▶ _Task_: When you reach the line containing "temporário. Por enquanto, os" in the entries below, start writing out each line exactly, and stop after the line containing "relacionamento entre usuários".

* * * * * * *

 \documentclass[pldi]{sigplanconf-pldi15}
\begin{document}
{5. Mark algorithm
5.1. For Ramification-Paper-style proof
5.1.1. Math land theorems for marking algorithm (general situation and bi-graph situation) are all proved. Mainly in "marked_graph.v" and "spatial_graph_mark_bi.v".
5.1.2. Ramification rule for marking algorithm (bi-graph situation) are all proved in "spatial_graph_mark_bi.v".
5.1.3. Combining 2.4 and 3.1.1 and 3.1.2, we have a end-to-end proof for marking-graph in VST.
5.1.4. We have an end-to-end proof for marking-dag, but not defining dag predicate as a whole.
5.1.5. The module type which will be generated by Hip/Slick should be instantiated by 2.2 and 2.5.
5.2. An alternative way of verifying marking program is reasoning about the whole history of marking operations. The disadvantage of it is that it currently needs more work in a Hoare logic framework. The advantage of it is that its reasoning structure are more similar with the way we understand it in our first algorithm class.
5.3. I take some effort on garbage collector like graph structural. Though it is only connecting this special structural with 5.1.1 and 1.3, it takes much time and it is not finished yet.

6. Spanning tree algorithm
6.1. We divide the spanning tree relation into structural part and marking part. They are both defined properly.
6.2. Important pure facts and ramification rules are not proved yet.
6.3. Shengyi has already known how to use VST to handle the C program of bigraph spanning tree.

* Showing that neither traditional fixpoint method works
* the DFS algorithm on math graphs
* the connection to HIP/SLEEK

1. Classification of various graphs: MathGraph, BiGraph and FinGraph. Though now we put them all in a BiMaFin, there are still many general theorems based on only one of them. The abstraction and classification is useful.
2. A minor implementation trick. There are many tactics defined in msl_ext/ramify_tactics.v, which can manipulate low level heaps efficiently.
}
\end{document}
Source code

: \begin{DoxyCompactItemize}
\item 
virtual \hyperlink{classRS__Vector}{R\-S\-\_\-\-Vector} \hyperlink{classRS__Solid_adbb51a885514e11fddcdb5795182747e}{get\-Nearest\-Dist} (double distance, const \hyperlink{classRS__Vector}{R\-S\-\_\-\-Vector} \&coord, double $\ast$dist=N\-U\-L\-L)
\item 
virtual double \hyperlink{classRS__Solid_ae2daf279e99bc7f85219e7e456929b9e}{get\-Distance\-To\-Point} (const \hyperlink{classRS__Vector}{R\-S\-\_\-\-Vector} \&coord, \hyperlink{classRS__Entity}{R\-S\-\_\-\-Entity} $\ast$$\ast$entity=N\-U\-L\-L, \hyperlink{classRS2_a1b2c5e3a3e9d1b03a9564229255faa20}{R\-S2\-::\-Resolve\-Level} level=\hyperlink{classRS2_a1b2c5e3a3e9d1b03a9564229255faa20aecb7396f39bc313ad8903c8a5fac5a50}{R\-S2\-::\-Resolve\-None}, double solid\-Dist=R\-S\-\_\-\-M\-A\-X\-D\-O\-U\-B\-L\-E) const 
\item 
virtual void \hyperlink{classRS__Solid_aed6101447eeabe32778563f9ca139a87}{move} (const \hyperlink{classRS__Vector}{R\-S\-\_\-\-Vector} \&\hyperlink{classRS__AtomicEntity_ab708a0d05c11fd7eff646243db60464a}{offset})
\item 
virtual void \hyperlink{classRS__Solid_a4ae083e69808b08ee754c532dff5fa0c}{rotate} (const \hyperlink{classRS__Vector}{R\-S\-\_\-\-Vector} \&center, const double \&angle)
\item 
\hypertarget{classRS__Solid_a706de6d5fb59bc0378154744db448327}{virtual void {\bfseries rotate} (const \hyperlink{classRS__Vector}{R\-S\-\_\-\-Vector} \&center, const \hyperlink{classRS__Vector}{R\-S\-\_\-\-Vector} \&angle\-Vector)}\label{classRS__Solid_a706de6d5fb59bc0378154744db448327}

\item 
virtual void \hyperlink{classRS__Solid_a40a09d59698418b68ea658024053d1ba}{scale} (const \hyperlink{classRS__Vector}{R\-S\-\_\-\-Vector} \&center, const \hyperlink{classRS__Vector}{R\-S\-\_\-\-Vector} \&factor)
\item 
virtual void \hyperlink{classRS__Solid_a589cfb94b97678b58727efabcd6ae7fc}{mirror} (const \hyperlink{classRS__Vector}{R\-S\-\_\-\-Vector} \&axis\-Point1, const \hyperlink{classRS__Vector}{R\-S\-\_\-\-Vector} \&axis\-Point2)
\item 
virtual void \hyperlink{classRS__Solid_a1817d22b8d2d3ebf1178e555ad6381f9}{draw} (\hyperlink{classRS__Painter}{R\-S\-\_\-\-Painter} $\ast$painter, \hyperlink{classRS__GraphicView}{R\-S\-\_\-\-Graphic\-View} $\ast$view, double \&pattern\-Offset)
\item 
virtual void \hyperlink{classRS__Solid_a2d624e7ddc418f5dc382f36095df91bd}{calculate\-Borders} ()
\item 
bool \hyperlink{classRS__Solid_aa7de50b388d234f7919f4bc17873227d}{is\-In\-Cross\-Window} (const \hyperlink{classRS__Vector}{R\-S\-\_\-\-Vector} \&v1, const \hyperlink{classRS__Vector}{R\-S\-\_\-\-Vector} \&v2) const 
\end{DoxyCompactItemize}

* * * * * * *

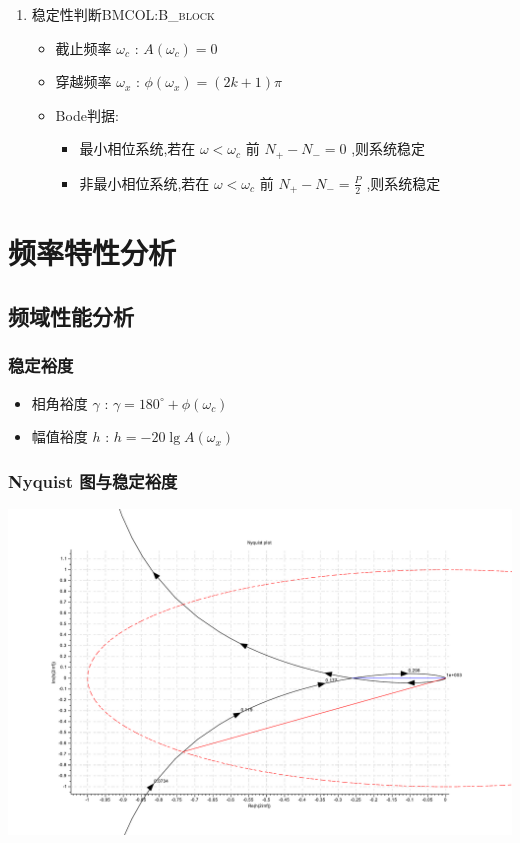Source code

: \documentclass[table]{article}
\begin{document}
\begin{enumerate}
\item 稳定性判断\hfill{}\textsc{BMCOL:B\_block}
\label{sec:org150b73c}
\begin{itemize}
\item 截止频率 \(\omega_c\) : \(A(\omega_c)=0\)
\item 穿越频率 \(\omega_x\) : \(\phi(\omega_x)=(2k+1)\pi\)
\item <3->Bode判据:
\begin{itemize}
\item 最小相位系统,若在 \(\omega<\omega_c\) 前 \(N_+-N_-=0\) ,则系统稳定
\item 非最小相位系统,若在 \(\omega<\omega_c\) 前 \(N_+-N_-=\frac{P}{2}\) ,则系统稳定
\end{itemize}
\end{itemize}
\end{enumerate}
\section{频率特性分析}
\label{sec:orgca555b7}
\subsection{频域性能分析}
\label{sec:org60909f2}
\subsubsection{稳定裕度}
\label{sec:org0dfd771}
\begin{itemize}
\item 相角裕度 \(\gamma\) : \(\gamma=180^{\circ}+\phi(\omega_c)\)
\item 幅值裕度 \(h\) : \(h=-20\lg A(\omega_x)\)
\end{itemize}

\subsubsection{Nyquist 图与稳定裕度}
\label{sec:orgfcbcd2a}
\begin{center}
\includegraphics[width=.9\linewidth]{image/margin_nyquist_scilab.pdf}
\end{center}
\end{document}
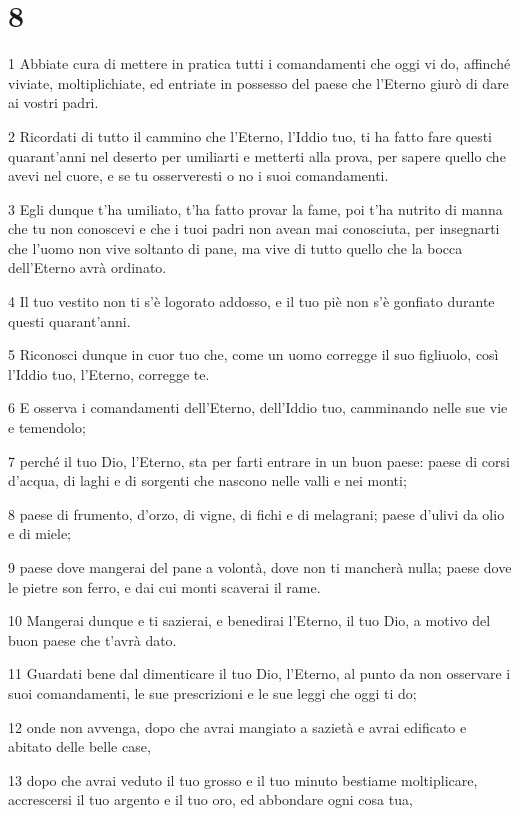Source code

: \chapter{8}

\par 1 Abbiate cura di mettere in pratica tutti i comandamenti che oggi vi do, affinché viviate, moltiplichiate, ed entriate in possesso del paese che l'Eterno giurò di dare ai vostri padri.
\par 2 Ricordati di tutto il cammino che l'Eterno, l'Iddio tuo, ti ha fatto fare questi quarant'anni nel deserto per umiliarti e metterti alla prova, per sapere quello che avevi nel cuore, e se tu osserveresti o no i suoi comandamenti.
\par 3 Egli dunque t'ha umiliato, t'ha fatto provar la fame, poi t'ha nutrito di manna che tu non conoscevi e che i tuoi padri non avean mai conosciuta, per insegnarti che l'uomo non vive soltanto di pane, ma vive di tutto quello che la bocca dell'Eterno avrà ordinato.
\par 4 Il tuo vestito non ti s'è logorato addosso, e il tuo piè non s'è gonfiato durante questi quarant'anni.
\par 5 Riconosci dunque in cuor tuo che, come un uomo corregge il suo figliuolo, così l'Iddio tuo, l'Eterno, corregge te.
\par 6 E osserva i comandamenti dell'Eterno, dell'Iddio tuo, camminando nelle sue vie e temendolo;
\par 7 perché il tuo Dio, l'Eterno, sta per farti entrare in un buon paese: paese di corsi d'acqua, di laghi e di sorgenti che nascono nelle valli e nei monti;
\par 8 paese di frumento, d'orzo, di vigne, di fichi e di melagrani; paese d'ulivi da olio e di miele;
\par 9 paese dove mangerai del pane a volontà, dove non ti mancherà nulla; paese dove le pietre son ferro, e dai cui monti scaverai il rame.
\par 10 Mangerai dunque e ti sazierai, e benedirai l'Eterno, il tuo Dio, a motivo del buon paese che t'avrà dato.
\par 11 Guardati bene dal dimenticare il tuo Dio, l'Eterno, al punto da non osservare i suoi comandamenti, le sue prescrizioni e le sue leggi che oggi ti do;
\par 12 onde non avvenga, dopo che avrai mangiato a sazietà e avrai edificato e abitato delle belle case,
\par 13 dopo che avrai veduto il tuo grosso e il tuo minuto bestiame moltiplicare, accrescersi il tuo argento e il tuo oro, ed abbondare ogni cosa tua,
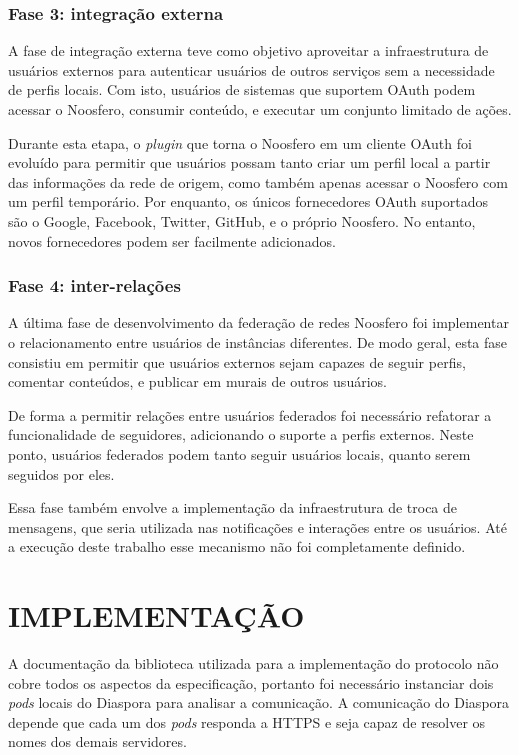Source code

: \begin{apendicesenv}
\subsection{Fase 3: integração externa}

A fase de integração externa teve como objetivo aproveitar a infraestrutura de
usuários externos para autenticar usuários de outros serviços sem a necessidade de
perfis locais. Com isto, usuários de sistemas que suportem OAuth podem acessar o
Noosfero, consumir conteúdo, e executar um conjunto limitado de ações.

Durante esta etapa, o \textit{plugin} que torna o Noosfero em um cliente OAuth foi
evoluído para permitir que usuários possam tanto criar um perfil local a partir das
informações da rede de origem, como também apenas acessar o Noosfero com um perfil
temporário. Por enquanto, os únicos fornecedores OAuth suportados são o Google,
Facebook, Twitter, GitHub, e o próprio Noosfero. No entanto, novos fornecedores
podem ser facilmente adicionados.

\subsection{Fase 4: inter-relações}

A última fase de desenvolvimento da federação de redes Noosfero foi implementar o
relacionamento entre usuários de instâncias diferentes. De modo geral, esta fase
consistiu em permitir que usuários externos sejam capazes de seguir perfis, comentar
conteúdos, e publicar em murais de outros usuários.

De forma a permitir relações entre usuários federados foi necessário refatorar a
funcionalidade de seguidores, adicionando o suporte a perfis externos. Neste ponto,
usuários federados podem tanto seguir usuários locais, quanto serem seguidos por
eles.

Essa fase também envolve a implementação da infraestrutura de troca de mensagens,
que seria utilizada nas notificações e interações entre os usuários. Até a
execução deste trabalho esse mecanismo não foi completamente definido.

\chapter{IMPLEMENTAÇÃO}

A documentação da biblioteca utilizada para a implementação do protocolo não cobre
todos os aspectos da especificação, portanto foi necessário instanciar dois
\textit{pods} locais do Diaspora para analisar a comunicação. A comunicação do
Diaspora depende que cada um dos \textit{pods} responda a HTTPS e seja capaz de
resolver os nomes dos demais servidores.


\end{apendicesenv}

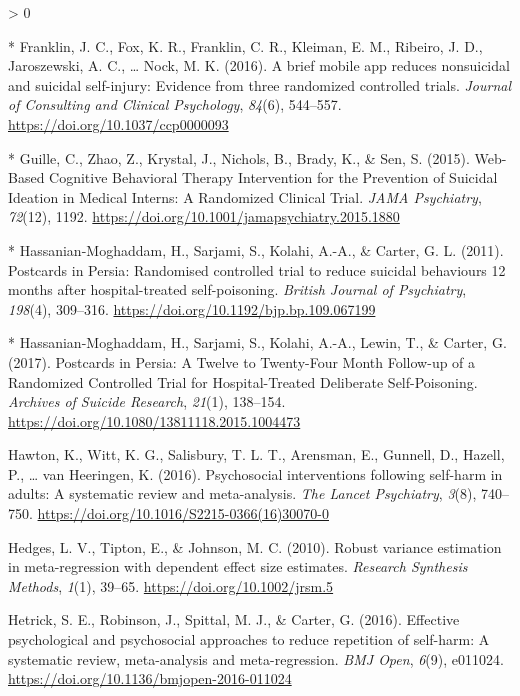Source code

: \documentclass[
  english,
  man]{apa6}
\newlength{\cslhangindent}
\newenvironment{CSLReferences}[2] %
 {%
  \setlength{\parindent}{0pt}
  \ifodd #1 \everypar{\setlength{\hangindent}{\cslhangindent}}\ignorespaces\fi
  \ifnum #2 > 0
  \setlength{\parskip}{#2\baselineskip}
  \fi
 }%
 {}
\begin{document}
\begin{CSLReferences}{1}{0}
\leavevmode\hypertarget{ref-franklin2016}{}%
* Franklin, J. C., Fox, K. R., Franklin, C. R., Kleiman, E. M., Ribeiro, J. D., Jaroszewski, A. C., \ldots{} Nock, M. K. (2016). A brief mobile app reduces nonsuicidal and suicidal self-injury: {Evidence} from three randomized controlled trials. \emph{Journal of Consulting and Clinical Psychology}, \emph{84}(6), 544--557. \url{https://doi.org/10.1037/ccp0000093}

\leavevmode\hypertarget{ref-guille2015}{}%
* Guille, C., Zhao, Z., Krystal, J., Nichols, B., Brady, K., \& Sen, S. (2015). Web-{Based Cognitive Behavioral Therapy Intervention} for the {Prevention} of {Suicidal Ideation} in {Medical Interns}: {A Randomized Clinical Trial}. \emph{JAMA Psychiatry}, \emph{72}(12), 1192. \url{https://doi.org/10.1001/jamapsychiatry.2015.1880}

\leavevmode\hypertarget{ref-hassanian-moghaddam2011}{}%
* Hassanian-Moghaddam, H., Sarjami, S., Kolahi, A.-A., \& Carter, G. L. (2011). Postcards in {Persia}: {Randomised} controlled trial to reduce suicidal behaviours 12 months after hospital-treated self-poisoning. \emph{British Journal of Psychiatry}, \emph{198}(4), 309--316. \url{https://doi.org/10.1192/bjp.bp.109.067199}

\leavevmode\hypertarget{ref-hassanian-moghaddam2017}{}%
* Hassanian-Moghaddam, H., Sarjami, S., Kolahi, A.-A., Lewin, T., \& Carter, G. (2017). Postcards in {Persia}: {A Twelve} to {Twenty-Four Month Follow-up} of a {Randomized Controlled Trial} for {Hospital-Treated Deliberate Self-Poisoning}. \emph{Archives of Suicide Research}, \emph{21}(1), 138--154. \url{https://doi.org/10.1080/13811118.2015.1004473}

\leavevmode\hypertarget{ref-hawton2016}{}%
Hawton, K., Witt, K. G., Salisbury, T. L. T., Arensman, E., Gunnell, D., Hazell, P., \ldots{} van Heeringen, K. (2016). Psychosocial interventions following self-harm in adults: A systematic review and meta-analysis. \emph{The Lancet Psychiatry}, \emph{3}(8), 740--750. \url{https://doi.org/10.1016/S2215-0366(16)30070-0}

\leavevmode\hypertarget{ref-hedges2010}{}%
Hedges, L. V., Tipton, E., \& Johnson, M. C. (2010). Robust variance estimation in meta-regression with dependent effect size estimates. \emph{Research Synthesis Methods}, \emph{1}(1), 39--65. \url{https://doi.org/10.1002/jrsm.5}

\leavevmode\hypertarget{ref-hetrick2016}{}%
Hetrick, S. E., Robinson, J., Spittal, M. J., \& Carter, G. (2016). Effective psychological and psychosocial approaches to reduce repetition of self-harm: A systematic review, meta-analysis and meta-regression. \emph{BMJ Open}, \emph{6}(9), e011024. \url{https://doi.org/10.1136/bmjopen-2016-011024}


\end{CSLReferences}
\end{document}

* * * * * * *

▶ _Your response_:
temporário. Por enquanto, os únicos fornecedores OAuth suportados são o Google,
Facebook, Twitter, GitHub, e o próprio Noosfero. No entanto, novos fornecedores
podem ser facilmente adicionados.

\subsection{Fase 4: inter-relações}

A última fase de desenvolvimento da federação de redes Noosfero foi implementar o
relacionamento entre usuários de instâncias diferentes. De modo geral, esta fase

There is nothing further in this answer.